One important discovery comes when the narrator discovers a huge collection of scholarly books in Mathild’s attic. She had befriended him as a child by showing him an atlas he remembers many years later, but was apparently treated as an outcast by most of the villagers:

He himself, Lukas said, had of course not been born by then, but he well remembered his mother making a remark about how Mathild had been quite unhinged when she came back to W. from the convent and from Communist Munich. Occasionally, when his mother was in a bad mood, she even called Mathild a bigoted Bolshevik. Mathild for her part, however, once she had regained something of her equilibrium, did not allow herself to be put out in the slightest by such remarks.
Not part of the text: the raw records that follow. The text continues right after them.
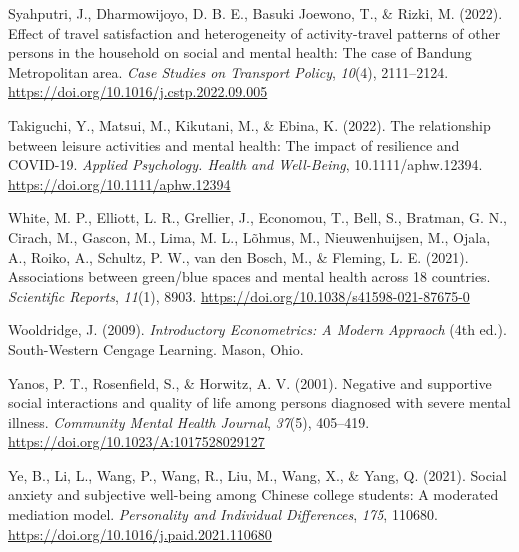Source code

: \documentclass[
  letterpaper,
  number,
  review,
  3p]{elsarticle}
\newlength{\cslhangindent}
\newenvironment{CSLReferences}[2] %
 {\begin{list}{}{%
  \setlength{\itemindent}{0pt}
  \setlength{\leftmargin}{0pt}
  \setlength{\parsep}{0pt}
  \ifodd #1
   \setlength{\leftmargin}{\cslhangindent}
   \setlength{\itemindent}{-1\cslhangindent}
  \fi
  \setlength{\itemsep}{#2\baselineskip}}}
 {\end{list}}
\begin{document}
\begin{CSLReferences}{1}{0}
Syahputri, J., Dharmowijoyo, D. B. E., Basuki Joewono, T., \& Rizki, M.
(2022). Effect of travel satisfaction and heterogeneity of
activity-travel patterns of other persons in the household on social and
mental health: {The} case of {Bandung Metropolitan} area. \emph{Case
Studies on Transport Policy}, \emph{10}(4), 2111--2124.
\url{https://doi.org/10.1016/j.cstp.2022.09.005}

Takiguchi, Y., Matsui, M., Kikutani, M., \& Ebina, K. (2022). The
relationship between leisure activities and mental health: {The} impact
of resilience and {COVID}-19. \emph{Applied Psychology. Health and
Well-Being}, 10.1111/aphw.12394.
\url{https://doi.org/10.1111/aphw.12394}

White, M. P., Elliott, L. R., Grellier, J., Economou, T., Bell, S.,
Bratman, G. N., Cirach, M., Gascon, M., Lima, M. L., Lõhmus, M.,
Nieuwenhuijsen, M., Ojala, A., Roiko, A., Schultz, P. W., van den Bosch,
M., \& Fleming, L. E. (2021). Associations between green/blue spaces and
mental health across 18 countries. \emph{Scientific Reports},
\emph{11}(1), 8903. \url{https://doi.org/10.1038/s41598-021-87675-0}

Wooldridge, J. (2009). \emph{Introductory {Econometrics}: {A Modern
Appraoch}} (4th ed.). South-Western Cengage Learning. Mason, Ohio.

Yanos, P. T., Rosenfield, S., \& Horwitz, A. V. (2001). Negative and
supportive social interactions and quality of life among persons
diagnosed with severe mental illness. \emph{Community Mental Health
Journal}, \emph{37}(5), 405--419.
\url{https://doi.org/10.1023/A:1017528029127}

Ye, B., Li, L., Wang, P., Wang, R., Liu, M., Wang, X., \& Yang, Q.
(2021). Social anxiety and subjective well-being among {Chinese} college
students: {A} moderated mediation model. \emph{Personality and
Individual Differences}, \emph{175}, 110680.
\url{https://doi.org/10.1016/j.paid.2021.110680}

\end{CSLReferences}
\end{document}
To the contrary, said Lukas, she evidently came to feel quite comfortable in her detachment, and indeed the way in which, year after year, she went about among the villagers whom she despised, forever dressed in a black frock or a black coat, and always in a hat and never, even in the finest weather, without an umbrella, had, as I might remember from my own childhood days, something blissful about it.

Did the narrator identify with her because of who she was and her blissful attitude, or because, he, too, felt alienated and rejected by those around him? We’re told little more about Mathild and her effect on him, but since she’s one of only four or five people he seems to remember, we can assume that he must have been affected by her.

Another memory is one of a school teacher who he seemed particularly fond of:

At school Fräulein Rauch, who meant no less to me than Romana, wrote up on the blackboard in her even handwriting the chronicle of the calamities which had befallen W. over the ages and underneath it drew a burning house in coloured chalk. The children in the class sat bent over their exercise books, looking up every so often to decipher the faint, faraway letters with screwed-up eyes as they copied, line by line, the long list of terrible events which, when recorded in this way, had something reassuring and comforting about them.

Thank God that’s not the memory I have of school. No, I have pleasant memories of being told to duck under my desk in preparation for The Big One. Having survived Seattle’s largest earthquake in the last hundred years, I was not happy to be told that getting ready for a Russian attack was the same as getting ready for another earthquake. Still, preparing for a calamity sounds much preferable to being forced to memorize all the calamities that were already part of your local history. There’s never been a calamity in American history, has there? Not unless you count the present Bush administration.

If this were a traditional novel, the reader might expect that all these discoveries would result in new insights for the narrator and a resolution of the vertigo. If you believe that, you probably come back to this site expecting one day to find I have become truly Enlightened. Instead, you’re more likely to find that I’ve merely moved on to a discussion of Philip Larkin’s poetry.